> **WHAT TO DO**: Each line of the records containing "master" is to be copied out and returned.

> **EXERCISE MATERIALS**:
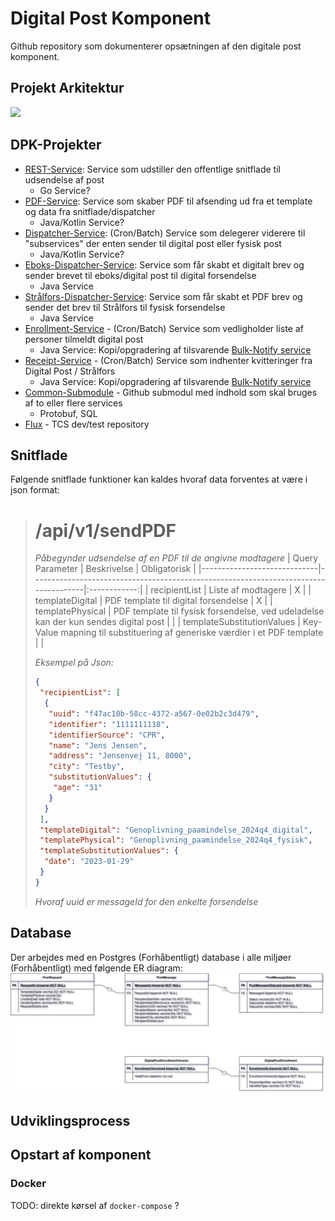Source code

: # Digital Post Komponent
Github repository som dokumenterer opsætningen af den digitale post komponent.

## Projekt Arkitektur
[![](https://mermaid.ink/img/pako:eNqNU8tuwjAQ_BXLp1bCcM-hEjQB2iIVxbk5HEyyIRaJHTmbVhXic_ol_bGaVwkUED45uzOTnZ1kRROTAvUoYyzWkcICPOKrhUJZkKmpkbyZsjIaNMZ6i8kK85nk0iKZhLEm7vRFZGWWqWS2e66b-cLKKr-qQ_ZnIMKAR4SD_VAJzBgjr_7gmTD2tGEsLNRH7LPwVV1JTHKw54zLBNcchdOtXCCCuVnW5CgxuwwcCo4_30Vm7BWwL6b-8O_9x3rQEvGP5eHl8kgE2pqiKAHvcz8WISSgqjvhh4p4ONyIL1HOZQ2P-6FBpzfSahl-GfFInCTJtcKskOmp_y4ZR9GUk65zuuG03N7oja_0_o_H0Uq5Taa93habR2G_Pxm-h9yFaPcpnrvtu4WRHLGqvV4v3blilXPFlofvs5sue5u1kgHt0BJsKVXqfpDVRiCmmEMJMfXcNYVMNgXGNNZrB5UNGv6lE-qhbaBDmyqVCL6Sbv5yV1z_Avo4CNI?type=png)](https://mermaid.live/edit#pako:eNqNU8tuwjAQ_BXLp1bCcM-hEjQB2iIVxbk5HEyyIRaJHTmbVhXic_ol_bGaVwkUED45uzOTnZ1kRROTAvUoYyzWkcICPOKrhUJZkKmpkbyZsjIaNMZ6i8kK85nk0iKZhLEm7vRFZGWWqWS2e66b-cLKKr-qQ_ZnIMKAR4SD_VAJzBgjr_7gmTD2tGEsLNRH7LPwVV1JTHKw54zLBNcchdOtXCCCuVnW5CgxuwwcCo4_30Vm7BWwL6b-8O_9x3rQEvGP5eHl8kgE2pqiKAHvcz8WISSgqjvhh4p4ONyIL1HOZQ2P-6FBpzfSahl-GfFInCTJtcKskOmp_y4ZR9GUk65zuuG03N7oja_0_o_H0Uq5Taa93habR2G_Pxm-h9yFaPcpnrvtu4WRHLGqvV4v3blilXPFlofvs5sue5u1kgHt0BJsKVXqfpDVRiCmmEMJMfXcNYVMNgXGNNZrB5UNGv6lE-qhbaBDmyqVCL6Sbv5yV1z_Avo4CNI)

## DPK-Projekter
- [REST-Service](https://github.com/trifork/dpk-docs): Service som udstiller den offentlige snitflade til udsendelse af post
  - Go Service?
- [PDF-Service](https://github.com/trifork/dpk-docs): Service som skaber PDF til afsending ud fra et template og data fra snitflade/dispatcher
  - Java/Kotlin Service?
- [Dispatcher-Service](https://github.com/trifork/dpk-docs): (Cron/Batch) Service som delegerer viderere til "subservices" der enten sender til digital post eller fysisk post
  - Java/Kotlin Service? 
- [Eboks-Dispatcher-Service](https://github.com/trifork/dpk-docs): Service som får skabt et digitalt brev og sender brevet til eboks/digital post til digital forsendelse
  - Java Service 
- [Strålfors-Dispatcher-Service](https://github.com/trifork/dpk-docs): Service som får skabt et PDF brev og sender det brev til Strålfors til fysisk forsendelse
  - Java Service
- [Enrollment-Service](https://github.com/trifork/dpk-docs) - (Cron/Batch) Service som vedligholder liste af personer tilmeldt digital post
  - Java Service: Kopi/opgradering af tilsvarende [Bulk-Notify service](https://github.com/trifork/bulk-notification/tree/master/poll-eboks-enrollment-lists)
- [Receipt-Service](https://github.com/trifork/dpk-docs) - (Cron/Batch) Service som indhenter kvitteringer fra Digital Post / Strålfors
  - Java Service: Kopi/opgradering af tilsvarende [Bulk-Notify service](https://github.com/trifork/bulk-notification/tree/master/poll-eboks-acknowledgements)
- [Common-Submodule](https://github.com/trifork/dpk-docs) - Github submodul med indhold som skal bruges af to eller flere services
  - Protobuf, SQL
- [Flux](https://github.com/trifork/dpk-docs) - TCS dev/test repository

## Snitflade
Følgende snitflade funktioner kan kaldes hvoraf data forventes at være i json format:

> # /api/v1/sendPDF
>
> *Påbegynder udsendelse af en PDF til de angivne modtagere*
> | Query Parameter             | Beskrivelse                                                                         | Obligatorisk |
> |-----------------------------|-------------------------------------------------------------------------------------|:------------:|
> | recipientList               | Liste af modtagere                                                                  | X            |
> | templateDigital             | PDF template til digital forsendelse                                                | X            |
> | templatePhysical            | PDF template til fysisk forsendelse, ved udeladelse kan der kun sendes digital post |              |
> | templateSubstitutionValues  | Key-Value mapning til substituering af generiske værdier i et PDF template          |              |
>
> *Eksempel på Json:*
> ```json
> {
>  "recipientList": [
>   {
>    "uuid": "f47ac10b-58cc-4372-a567-0e02b2c3d479",
>    "identifier": "1111111118",
>    "identifierSource": "CPR",
>    "name": "Jens Jensen",
>    "address": "Jensenvej 11, 8000",
>    "city": "Testby",
>    "substitutionValues": {
>     "age": "31"    
>    }
>   }
>  ],
>  "templateDigital": "Genoplivning_paamindelse_2024q4_digital",
>  "templatePhysical": "Genoplivning_paamindelse_2024q4_fysisk",
>  "templateSubstitutionValues": {
>   "date": "2023-01-29"    
>  } 
> }
> ```
> *Hvoraf uuid er messageId for den enkelte forsendelse*

## Database
Der arbejdes med en Postgres (Forhåbentligt) database i alle miljøer (Forhåbentligt) med følgende ER diagram:
![dpk_db.png not found!](assets/dpk_db.png "ER Diagram")

## Udviklingsprocess

## Opstart af komponent
### Docker
TODO: direkte kørsel af `docker-compose` ?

> **EXERCISE RESPONSE**:
  - Java Service: Kopi/opgradering af tilsvarende [Bulk-Notify service](https://github.com/trifork/bulk-notification/tree/master/poll-eboks-enrollment-lists)
  - Java Service: Kopi/opgradering af tilsvarende [Bulk-Notify service](https://github.com/trifork/bulk-notification/tree/master/poll-eboks-acknowledgements)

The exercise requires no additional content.